片刻後,隨著紅龍果慢慢扁下去,一個蠍子狀的生物慢慢從透明變成紅色,在其膨脹到極點之前,扶蘇將紅色的屍厥拿在手上,和紅龍果分開,對姬安泰到道:“這,就是你頭痛的根源。”

在姬安泰不解的目光中,扶蘇的手緩緩下移,將屍厥放到姬安泰眼前。

姬安泰睜大眼睛,“……這,這從哪裏來的?”看著這個形狀可怖的蟲子,他忽然有個不好的想法。

“在哪裏啊?”扶蘇幽幽道:“當然是在你的腦子裏了,剛剛被我的藥草引出來的啊。”

“嗷!”姬安泰慘叫一聲,跌坐在地。他,他自小最討厭爬蟲了啊!

扶蘇笑著躬下身,惡作劇的拿著屍厥在姬安泰眼前晃:“這個呀,叫做屍厥,是被煉制的無形之蠱,防不勝防,最愛吃人的靈魂和腦子。一旦進入人體,就爬到那人腦袋裏,慢慢啃食。令人如同身受淩遲,痛不欲生。直到啃食完畢,此人就此消無聲息的死亡。身體卻被屍厥,以及屍厥的主人控制,成為一具名副其實的……行屍走肉哦。”

姬安泰被嚇得瑟瑟發抖,扶蘇端詳著眼前的蟲子,“不過嘛,這個是改良版的,螯上自帶麻痹毒素,因此在啃食時會讓人掉以輕心。

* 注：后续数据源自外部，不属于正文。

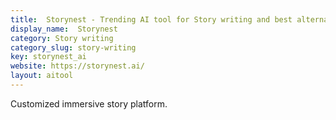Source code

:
 ```yaml
---
title:  Storynest - Trending AI tool for Story writing and best alternatives
display_name:  Storynest
category: Story writing
category_slug: story-writing
key: storynest_ai
website: https://storynest.ai/
layout: aitool
---
```


Customized immersive story platform.
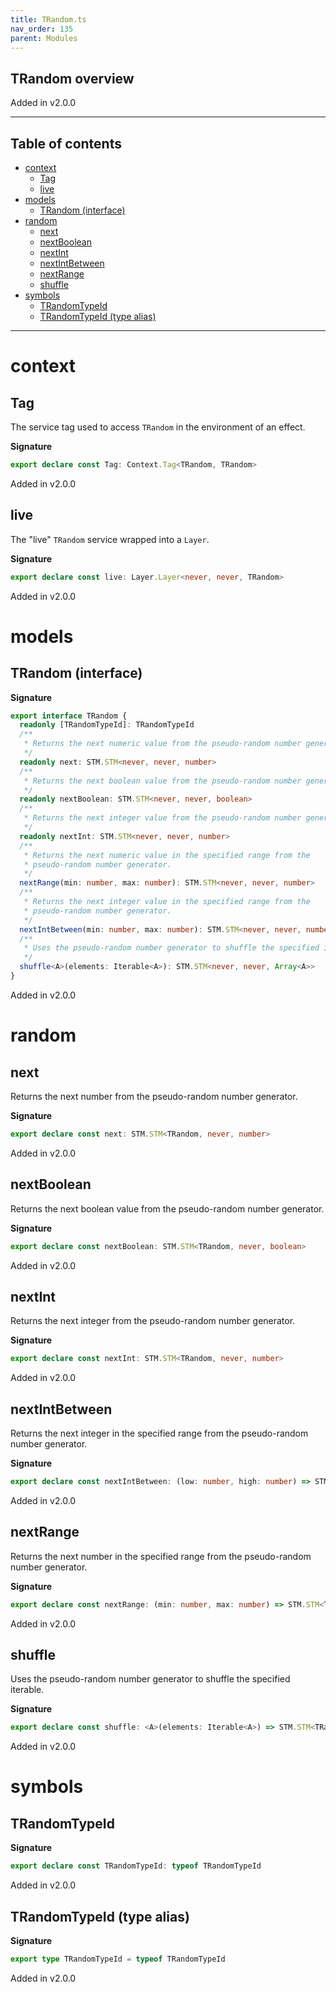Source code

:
 ```yaml
---
title: TRandom.ts
nav_order: 135
parent: Modules
---
```


## TRandom overview

Added in v2.0.0

---

<h2 class="text-delta">Table of contents</h2>

- [context](#context)
  - [Tag](#tag)
  - [live](#live)
- [models](#models)
  - [TRandom (interface)](#trandom-interface)
- [random](#random)
  - [next](#next)
  - [nextBoolean](#nextboolean)
  - [nextInt](#nextint)
  - [nextIntBetween](#nextintbetween)
  - [nextRange](#nextrange)
  - [shuffle](#shuffle)
- [symbols](#symbols)
  - [TRandomTypeId](#trandomtypeid)
  - [TRandomTypeId (type alias)](#trandomtypeid-type-alias)

---

# context

## Tag

The service tag used to access `TRandom` in the environment of an effect.

**Signature**

```ts
export declare const Tag: Context.Tag<TRandom, TRandom>
```

Added in v2.0.0

## live

The "live" `TRandom` service wrapped into a `Layer`.

**Signature**

```ts
export declare const live: Layer.Layer<never, never, TRandom>
```

Added in v2.0.0

# models

## TRandom (interface)

**Signature**

```ts
export interface TRandom {
  readonly [TRandomTypeId]: TRandomTypeId
  /**
   * Returns the next numeric value from the pseudo-random number generator.
   */
  readonly next: STM.STM<never, never, number>
  /**
   * Returns the next boolean value from the pseudo-random number generator.
   */
  readonly nextBoolean: STM.STM<never, never, boolean>
  /**
   * Returns the next integer value from the pseudo-random number generator.
   */
  readonly nextInt: STM.STM<never, never, number>
  /**
   * Returns the next numeric value in the specified range from the
   * pseudo-random number generator.
   */
  nextRange(min: number, max: number): STM.STM<never, never, number>
  /**
   * Returns the next integer value in the specified range from the
   * pseudo-random number generator.
   */
  nextIntBetween(min: number, max: number): STM.STM<never, never, number>
  /**
   * Uses the pseudo-random number generator to shuffle the specified iterable.
   */
  shuffle<A>(elements: Iterable<A>): STM.STM<never, never, Array<A>>
}
```

Added in v2.0.0

# random

## next

Returns the next number from the pseudo-random number generator.

**Signature**

```ts
export declare const next: STM.STM<TRandom, never, number>
```

Added in v2.0.0

## nextBoolean

Returns the next boolean value from the pseudo-random number generator.

**Signature**

```ts
export declare const nextBoolean: STM.STM<TRandom, never, boolean>
```

Added in v2.0.0

## nextInt

Returns the next integer from the pseudo-random number generator.

**Signature**

```ts
export declare const nextInt: STM.STM<TRandom, never, number>
```

Added in v2.0.0

## nextIntBetween

Returns the next integer in the specified range from the pseudo-random number
generator.

**Signature**

```ts
export declare const nextIntBetween: (low: number, high: number) => STM.STM<TRandom, never, number>
```

Added in v2.0.0

## nextRange

Returns the next number in the specified range from the pseudo-random number
generator.

**Signature**

```ts
export declare const nextRange: (min: number, max: number) => STM.STM<TRandom, never, number>
```

Added in v2.0.0

## shuffle

Uses the pseudo-random number generator to shuffle the specified iterable.

**Signature**

```ts
export declare const shuffle: <A>(elements: Iterable<A>) => STM.STM<TRandom, never, A[]>
```

Added in v2.0.0

# symbols

## TRandomTypeId

**Signature**

```ts
export declare const TRandomTypeId: typeof TRandomTypeId
```

Added in v2.0.0

## TRandomTypeId (type alias)

**Signature**

```ts
export type TRandomTypeId = typeof TRandomTypeId
```

Added in v2.0.0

”而且,最為改進的地方,是此屍厥進食定量,不會令人陷入昏厥。

“這……這,何人竟敢對本王下毒?!”

扶蘇一笑,將屍厥放進一只玻璃瓶中,收進衣袖。

姬安泰壓力驟輕,一片空白的腦子此刻方才想起什麽,“等,等等!”他看向扶蘇,“有此癥之人,不只本王一人啊!”

扶蘇拍拍手,站起身,走到窗邊,望向皇宮的方向,沈默不言。

之前通過靈虛術和從靈虛界得到的消息一一印證。頓時有一種山雨欲來風滿樓之感。